Supplied data:
....................

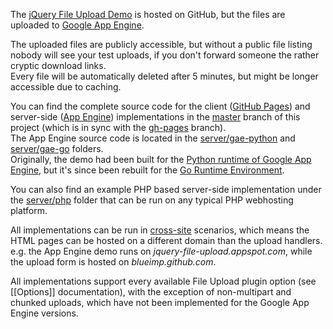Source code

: The [jQuery File Upload Demo](http://blueimp.github.com/jQuery-File-Upload/) is hosted on GitHub, but the files are uploaded to [Google App Engine](http://code.google.com/appengine/).

The uploaded files are publicly accessible, but without a public file listing nobody will see your test uploads, if you don't forward someone the rather cryptic download links.  
Every file will be automatically deleted after 5 minutes, but might be longer accessible due to caching.

You can find the complete source code for the client ([GitHub Pages](http://pages.github.com/)) and server-side ([App Engine](http://code.google.com/appengine/)) implementations in the [master](https://github.com/blueimp/jQuery-File-Upload/tree/master) branch of this project (which is in sync with the [gh-pages](https://github.com/blueimp/jQuery-File-Upload/tree/gh-pages) branch).  
The App Engine source code is located in the [server/gae-python](https://github.com/blueimp/jQuery-File-Upload/tree/master/server/gae-python) and [server/gae-go](https://github.com/blueimp/jQuery-File-Upload/tree/master/server/gae-go) folders.  
Originally, the demo had been built for the [Python runtime of Google App Engine](http://code.google.com/appengine/docs/python/), but it's since been rebuilt for the [Go Runtime Environment](http://code.google.com/appengine/docs/go/).

You can also find an example PHP based server-side implementation under the [server/php](https://github.com/blueimp/jQuery-File-Upload/tree/master/server/php) folder that can be run on any typical PHP webhosting platform.

All implementations can be run in [cross-site](https://github.com/blueimp/jQuery-File-Upload/wiki/Cross-domain-uploads) scenarios, which means the HTML pages can be hosted on a different domain than the upload handlers.  
e.g. the App Engine demo runs on *jquery-file-upload.appspot.com*, while the upload form is hosted on *blueimp.github.com*.

All implementations support every available File Upload plugin option (see [[Options]] documentation), with the exception of non-multipart and chunked uploads, which have not been implemented for the Google App Engine versions.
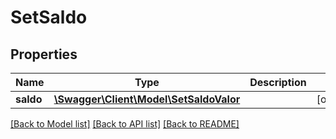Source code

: # SetSaldo

## Properties
Name | Type | Description | Notes
------------ | ------------- | ------------- | -------------
**saldo** | [**\Swagger\Client\Model\SetSaldoValor**](SetSaldoValor.md) |  | [optional] 

[[Back to Model list]](../README.md#documentation-for-models) [[Back to API list]](../README.md#documentation-for-api-endpoints) [[Back to README]](../README.md)


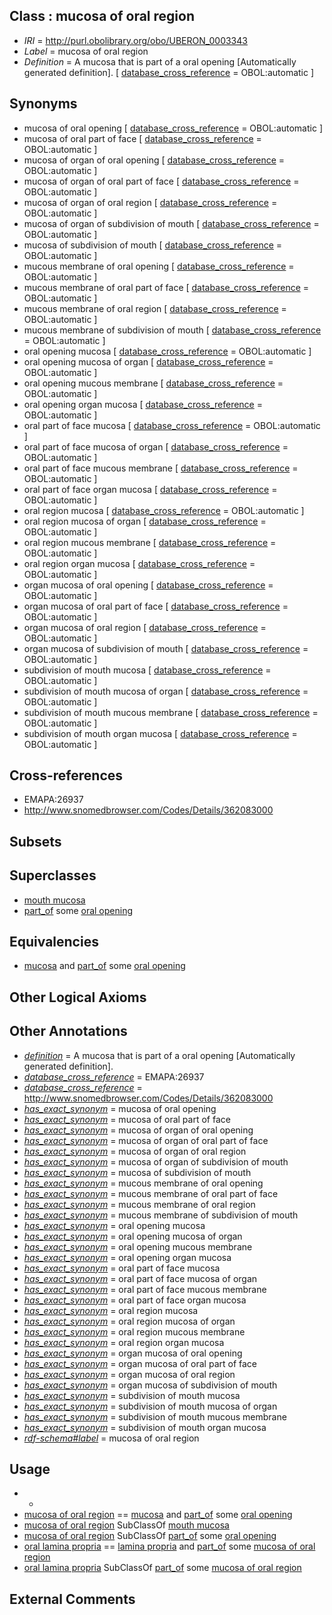 
## Class : mucosa of oral region

 * *IRI* = http://purl.obolibrary.org/obo/UBERON_0003343
 * *Label* = mucosa of oral region
 * *Definition* = A mucosa that is part of a oral opening [Automatically generated definition]. [ [database_cross_reference](../../ef/oboInOwl#hasDbXref.md) = OBOL:automatic ]

## Synonyms

 * mucosa of oral opening [ [database_cross_reference](../../ef/oboInOwl#hasDbXref.md) = OBOL:automatic ]
 * mucosa of oral part of face [ [database_cross_reference](../../ef/oboInOwl#hasDbXref.md) = OBOL:automatic ]
 * mucosa of organ of oral opening [ [database_cross_reference](../../ef/oboInOwl#hasDbXref.md) = OBOL:automatic ]
 * mucosa of organ of oral part of face [ [database_cross_reference](../../ef/oboInOwl#hasDbXref.md) = OBOL:automatic ]
 * mucosa of organ of oral region [ [database_cross_reference](../../ef/oboInOwl#hasDbXref.md) = OBOL:automatic ]
 * mucosa of organ of subdivision of mouth [ [database_cross_reference](../../ef/oboInOwl#hasDbXref.md) = OBOL:automatic ]
 * mucosa of subdivision of mouth [ [database_cross_reference](../../ef/oboInOwl#hasDbXref.md) = OBOL:automatic ]
 * mucous membrane of oral opening [ [database_cross_reference](../../ef/oboInOwl#hasDbXref.md) = OBOL:automatic ]
 * mucous membrane of oral part of face [ [database_cross_reference](../../ef/oboInOwl#hasDbXref.md) = OBOL:automatic ]
 * mucous membrane of oral region [ [database_cross_reference](../../ef/oboInOwl#hasDbXref.md) = OBOL:automatic ]
 * mucous membrane of subdivision of mouth [ [database_cross_reference](../../ef/oboInOwl#hasDbXref.md) = OBOL:automatic ]
 * oral opening mucosa [ [database_cross_reference](../../ef/oboInOwl#hasDbXref.md) = OBOL:automatic ]
 * oral opening mucosa of organ [ [database_cross_reference](../../ef/oboInOwl#hasDbXref.md) = OBOL:automatic ]
 * oral opening mucous membrane [ [database_cross_reference](../../ef/oboInOwl#hasDbXref.md) = OBOL:automatic ]
 * oral opening organ mucosa [ [database_cross_reference](../../ef/oboInOwl#hasDbXref.md) = OBOL:automatic ]
 * oral part of face mucosa [ [database_cross_reference](../../ef/oboInOwl#hasDbXref.md) = OBOL:automatic ]
 * oral part of face mucosa of organ [ [database_cross_reference](../../ef/oboInOwl#hasDbXref.md) = OBOL:automatic ]
 * oral part of face mucous membrane [ [database_cross_reference](../../ef/oboInOwl#hasDbXref.md) = OBOL:automatic ]
 * oral part of face organ mucosa [ [database_cross_reference](../../ef/oboInOwl#hasDbXref.md) = OBOL:automatic ]
 * oral region mucosa [ [database_cross_reference](../../ef/oboInOwl#hasDbXref.md) = OBOL:automatic ]
 * oral region mucosa of organ [ [database_cross_reference](../../ef/oboInOwl#hasDbXref.md) = OBOL:automatic ]
 * oral region mucous membrane [ [database_cross_reference](../../ef/oboInOwl#hasDbXref.md) = OBOL:automatic ]
 * oral region organ mucosa [ [database_cross_reference](../../ef/oboInOwl#hasDbXref.md) = OBOL:automatic ]
 * organ mucosa of oral opening [ [database_cross_reference](../../ef/oboInOwl#hasDbXref.md) = OBOL:automatic ]
 * organ mucosa of oral part of face [ [database_cross_reference](../../ef/oboInOwl#hasDbXref.md) = OBOL:automatic ]
 * organ mucosa of oral region [ [database_cross_reference](../../ef/oboInOwl#hasDbXref.md) = OBOL:automatic ]
 * organ mucosa of subdivision of mouth [ [database_cross_reference](../../ef/oboInOwl#hasDbXref.md) = OBOL:automatic ]
 * subdivision of mouth mucosa [ [database_cross_reference](../../ef/oboInOwl#hasDbXref.md) = OBOL:automatic ]
 * subdivision of mouth mucosa of organ [ [database_cross_reference](../../ef/oboInOwl#hasDbXref.md) = OBOL:automatic ]
 * subdivision of mouth mucous membrane [ [database_cross_reference](../../ef/oboInOwl#hasDbXref.md) = OBOL:automatic ]
 * subdivision of mouth organ mucosa [ [database_cross_reference](../../ef/oboInOwl#hasDbXref.md) = OBOL:automatic ]

## Cross-references

 * EMAPA:26937
 * http://www.snomedbrowser.com/Codes/Details/362083000

## Subsets


## Superclasses

 * [mouth mucosa](../../UBERON/29/UBERON_0003729.md)
 * [part_of](../../BFO/50/BFO_0000050.md) some [oral opening](../../UBERON/66/UBERON_0000166.md)

## Equivalencies

 * [mucosa](../../UBERON/44/UBERON_0000344.md) and [part_of](../../BFO/50/BFO_0000050.md) some [oral opening](../../UBERON/66/UBERON_0000166.md)

## Other Logical Axioms


## Other Annotations

 * *[definition](../../IAO/15/IAO_0000115.md)* = A mucosa that is part of a oral opening [Automatically generated definition].
 * *[database_cross_reference](../../ef/oboInOwl#hasDbXref.md)* = EMAPA:26937
 * *[database_cross_reference](../../ef/oboInOwl#hasDbXref.md)* = http://www.snomedbrowser.com/Codes/Details/362083000
 * *[has_exact_synonym](../../ym/oboInOwl#hasExactSynonym.md)* = mucosa of oral opening
 * *[has_exact_synonym](../../ym/oboInOwl#hasExactSynonym.md)* = mucosa of oral part of face
 * *[has_exact_synonym](../../ym/oboInOwl#hasExactSynonym.md)* = mucosa of organ of oral opening
 * *[has_exact_synonym](../../ym/oboInOwl#hasExactSynonym.md)* = mucosa of organ of oral part of face
 * *[has_exact_synonym](../../ym/oboInOwl#hasExactSynonym.md)* = mucosa of organ of oral region
 * *[has_exact_synonym](../../ym/oboInOwl#hasExactSynonym.md)* = mucosa of organ of subdivision of mouth
 * *[has_exact_synonym](../../ym/oboInOwl#hasExactSynonym.md)* = mucosa of subdivision of mouth
 * *[has_exact_synonym](../../ym/oboInOwl#hasExactSynonym.md)* = mucous membrane of oral opening
 * *[has_exact_synonym](../../ym/oboInOwl#hasExactSynonym.md)* = mucous membrane of oral part of face
 * *[has_exact_synonym](../../ym/oboInOwl#hasExactSynonym.md)* = mucous membrane of oral region
 * *[has_exact_synonym](../../ym/oboInOwl#hasExactSynonym.md)* = mucous membrane of subdivision of mouth
 * *[has_exact_synonym](../../ym/oboInOwl#hasExactSynonym.md)* = oral opening mucosa
 * *[has_exact_synonym](../../ym/oboInOwl#hasExactSynonym.md)* = oral opening mucosa of organ
 * *[has_exact_synonym](../../ym/oboInOwl#hasExactSynonym.md)* = oral opening mucous membrane
 * *[has_exact_synonym](../../ym/oboInOwl#hasExactSynonym.md)* = oral opening organ mucosa
 * *[has_exact_synonym](../../ym/oboInOwl#hasExactSynonym.md)* = oral part of face mucosa
 * *[has_exact_synonym](../../ym/oboInOwl#hasExactSynonym.md)* = oral part of face mucosa of organ
 * *[has_exact_synonym](../../ym/oboInOwl#hasExactSynonym.md)* = oral part of face mucous membrane
 * *[has_exact_synonym](../../ym/oboInOwl#hasExactSynonym.md)* = oral part of face organ mucosa
 * *[has_exact_synonym](../../ym/oboInOwl#hasExactSynonym.md)* = oral region mucosa
 * *[has_exact_synonym](../../ym/oboInOwl#hasExactSynonym.md)* = oral region mucosa of organ
 * *[has_exact_synonym](../../ym/oboInOwl#hasExactSynonym.md)* = oral region mucous membrane
 * *[has_exact_synonym](../../ym/oboInOwl#hasExactSynonym.md)* = oral region organ mucosa
 * *[has_exact_synonym](../../ym/oboInOwl#hasExactSynonym.md)* = organ mucosa of oral opening
 * *[has_exact_synonym](../../ym/oboInOwl#hasExactSynonym.md)* = organ mucosa of oral part of face
 * *[has_exact_synonym](../../ym/oboInOwl#hasExactSynonym.md)* = organ mucosa of oral region
 * *[has_exact_synonym](../../ym/oboInOwl#hasExactSynonym.md)* = organ mucosa of subdivision of mouth
 * *[has_exact_synonym](../../ym/oboInOwl#hasExactSynonym.md)* = subdivision of mouth mucosa
 * *[has_exact_synonym](../../ym/oboInOwl#hasExactSynonym.md)* = subdivision of mouth mucosa of organ
 * *[has_exact_synonym](../../ym/oboInOwl#hasExactSynonym.md)* = subdivision of mouth mucous membrane
 * *[has_exact_synonym](../../ym/oboInOwl#hasExactSynonym.md)* = subdivision of mouth organ mucosa
 * *[rdf-schema#label](../../el/rdf-schema#label.md)* = mucosa of oral region

## Usage

 * -
 * [mucosa of oral region](../../UBERON/43/UBERON_0003343.md) == [mucosa](../../UBERON/44/UBERON_0000344.md) and [part_of](../../BFO/50/BFO_0000050.md) some [oral opening](../../UBERON/66/UBERON_0000166.md)
 * [mucosa of oral region](../../UBERON/43/UBERON_0003343.md) SubClassOf [mouth mucosa](../../UBERON/29/UBERON_0003729.md)
 * [mucosa of oral region](../../UBERON/43/UBERON_0003343.md) SubClassOf [part_of](../../BFO/50/BFO_0000050.md) some [oral opening](../../UBERON/66/UBERON_0000166.md)
 * [oral lamina propria](../../UBERON/34/UBERON_0005334.md) == [lamina propria](../../UBERON/30/UBERON_0000030.md) and [part_of](../../BFO/50/BFO_0000050.md) some [mucosa of oral region](../../UBERON/43/UBERON_0003343.md)
 * [oral lamina propria](../../UBERON/34/UBERON_0005334.md) SubClassOf [part_of](../../BFO/50/BFO_0000050.md) some [mucosa of oral region](../../UBERON/43/UBERON_0003343.md)

## External Comments

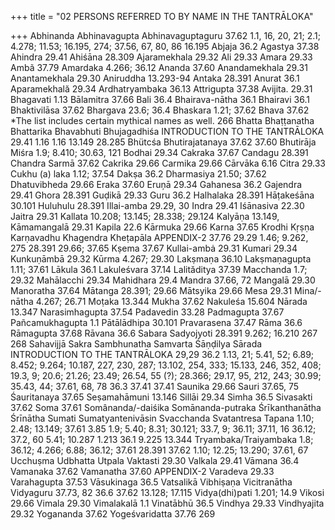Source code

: +++
title = "02 PERSONS REFERRED TO BY NAME IN THE TANTRĀLOKA"

+++
Abhinanda 
Abhinavagupta 
Abhinavaguptaguru 
37.62 
1.1, 16, 20, 21; 2.1; 4.278; 11.53; 16.195, 274; 37.56, 67, 80, 86 
16.195 
Abjaja 
36.2 
Agastya 
37.38 
Ahindra 
29.41 
Ahiśāna 
28.309 
Ajaramekhala 
29.32 
Ali 
29.33 
Amara 
29.33 
Ambã 
37.79 
Amardaka 
4.266; 36.12 
Ananda 
37.60 
Anandamekhala 
29.31 
Anantamekhala 
29.30 
Aniruddha 
13.293-94 
Antaka 
28.391 
Anurat 
36.1 
Aparamekhală 
29.34 
Ardhatryambaka 
36.13 
Attrigupta 
37.38 
Avijita. 
29.31 
Bhagavati 
1.13 
Bālamitra 
37.66 
Bali 
36.4 
Bhairava-nātha 
36.1 
Bhairavi 
36.1 
Bhaktivilāsa 
37.62 
Bhargava 
23.6; 36.4 
Bhaskara 
1.21; 37.62 
Bhava 
37.62 
*The list includes certain mythical names as well. 
266 
Bhatta 
Bhaṭṭanatha 
Bhattarika 
Bhavabhuti 
Bhujagadhiśa 
INTRODUCTION TO THE TANTRĀLOKA 
29.41 
1.16 
1.16 
13.149 
28.285 
Bhütcśa 
Bhutirajatanaya 
37.62 
37.60 
Bhutirāja Miśra 
1.9; 8.410; 30.63, 121 
Bodhai 
29.34 
Cakraka 
37.67 
Candagu 
28.391 
Chandra Sarmā 
37.62 
Cakrika 
29.66 
Carmika 
29.66 
Cārvāka 
6.16 
Citra 
29.33 
Cukhu (a) laka 
1.12; 37.54 
Dakṣa 
36.2 
Dharmasiya 
21.50; 37.62 
Dhatuvibheda 
29.66 
Eraka 
37.60 
Eruņā 
29.34 
Gahanesa 
36.2 
Gajendra 
29.41 
Ghora 
28.391 
Guḍikā 
29.33 
Guru 
36.2 
Halhalaka 
28.391 
Hāṭakeśāna 
30.101 
Huluhulu 
28.391 
Illai-amba 
29.29, 30 
Indra 
29.41 
Iśānasiva 
22.30 
Jaitra 
29.31 
Kallata 
10.208; 13.145; 28.338; 29.124 
Kalyāṇa 
13.149, 
Kāmamangalā 
29.31 
Kapila 
22.6 
Kārmuka 
29.66 
Karna 
37.65 
Krodhi 
Kṛṣṇa 
Karṇavadhu 
Khagendra 
Kheṭapāla 
APPENDIX-2 
37.76 
29.29 
1.46; 9.262, 275 
28.391 
29.66; 37.65 
Kṣema 
37.67 
Kullai-ambȧ 
29.31 
Kumari 
29.34 
Kunkuṇāmbā 
29.32 
Kūrma 
4.267; 29.30 
Lakṣmaṇa 
36.10 
Lakṣmaṇagupta 
1.11; 37.61 
Lākula 
36.1 
Lakuleśvara 
37.14 
Lalitǎditya 
37.39 
Macchanda 
1.7; 29.32 
Mahālacchi 
29.34 
Mahidhara 
29.4 
Mandra 
37.66, 72 
Mangalā 
29.30 
Manoratha 
37.64 
Mātanga 
28.391; 29.66 
Mātsyika 
29.66 
Mesa 
29.31 
Mina/-nātha 
4.267; 26.71 
Moṭaka 
13.344 
Mukha 
37.62 
Nakuleśa 
15.604 
Nārada 
13.347 
Narasimhagupta 
37.54 
Padavedin 
33.28 
Padmagupta 
37.67 
Pañcamukhagupta 
1.1 
Pātālādhipa 
30.101 
Pravarasena 
37.47 
Rāma 
36.6 
Rāmagupta 
37.68 
Rāvana 
36.6 
Sabara 
Sadyojyoti 
28.391 
9.262; 16.210 
267 
268 
Sahavijjā 
Sakra 
Sambhunatha 
Samvarta Śāṇḍilya Sārada 
INTRODUCTION TO THE TANTRĀLOKA 
29,29 36.2 
1.13, 21; 5.41, 52; 6.89; 8.452; 9.264; 10.187, 227, 230, 287; 13.102, 254, 333; 15.133, 246, 352, 408; 19.3, 9; 20.6; 21.26; 23.49; 26.54, 55 (?); 28.366; 29.17, 95, 212, 243; 30.99; 35.43, 44; 37.61, 68, 78 36.3 
37.41 
37.41 
Saunika 
29.66 
Sauri 
37.65, 75 
Śauritanaya 
37.65 
Seṣamahāmuni 
13.146 
Sillāi 
29.34 
Simha 
36.5 
Sivasakti 
37.62 
Soma 
37.61 
Somânanda/-daiśika 
Somānanda-putraka 
Śrīkanthanātha 
Śrīnātha 
Sumati 
Sumatyantenivāsin 
Svacchanda 
Svatantresa 
Tapana 
1.10; 2.48; 13.149; 37.61 
3.85 
1.9; 5.40; 8.31; 30.121; 33.7, 9; 36.11; 37.11, 16 
36.12; 37.2, 60 
5.41; 10.287 
1.213 
36.1 
9.225 
13.344 
Tryambaka/Traiyambaka 
1.8; 36.12; 4.266; 6.88; 36.12; 37.61 
28.391 
37.62 
1.10; 12.25; 13.290; 37.61, 67 
Ucchuṣma 
Udbhatta 
Utpala 
Vaktasti 
29.30 
Valkala 
29.41 
Vāmana 
36.4 
Vamanaka 
37.62 
Vamanatha 
37.60 
APPENDIX-2 
Varadeva 
29.33 
Varahagupta 
37.53 
Vāsukinaga 
36.5 
Vatsalikā 
Vibhiṣaṇa 
Vicitranātha 
Vidyaguru 
37.73, 82 
36.6 
37.62 
13.128; 17.115 
Vidya(dhi)pati 
1.201; 14.9 
Vikosi 
29.66 
Vimala 
29.30 
Vimalakalā 
1.1 
Vinatābhū 
36.5 
Vindhya 
29.33 
Vindhyajita 
29.32 
Yogananda 
37.62 
Yogeśvaridatta 
37.76 
269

....................

How to complete this task: When a line of the data holds the string "python", pick it out and copy it.

Exercise response:
The App Engine source code is located in the [server/gae-python](https://github.com/blueimp/jQuery-File-Upload/tree/master/server/gae-python) and [server/gae-go](https://github.com/blueimp/jQuery-File-Upload/tree/master/server/gae-go) folders.  
Originally, the demo had been built for the [Python runtime of Google App Engine](http://code.google.com/appengine/docs/python/), but it's since been rebuilt for the [Go Runtime Environment](http://code.google.com/appengine/docs/go/).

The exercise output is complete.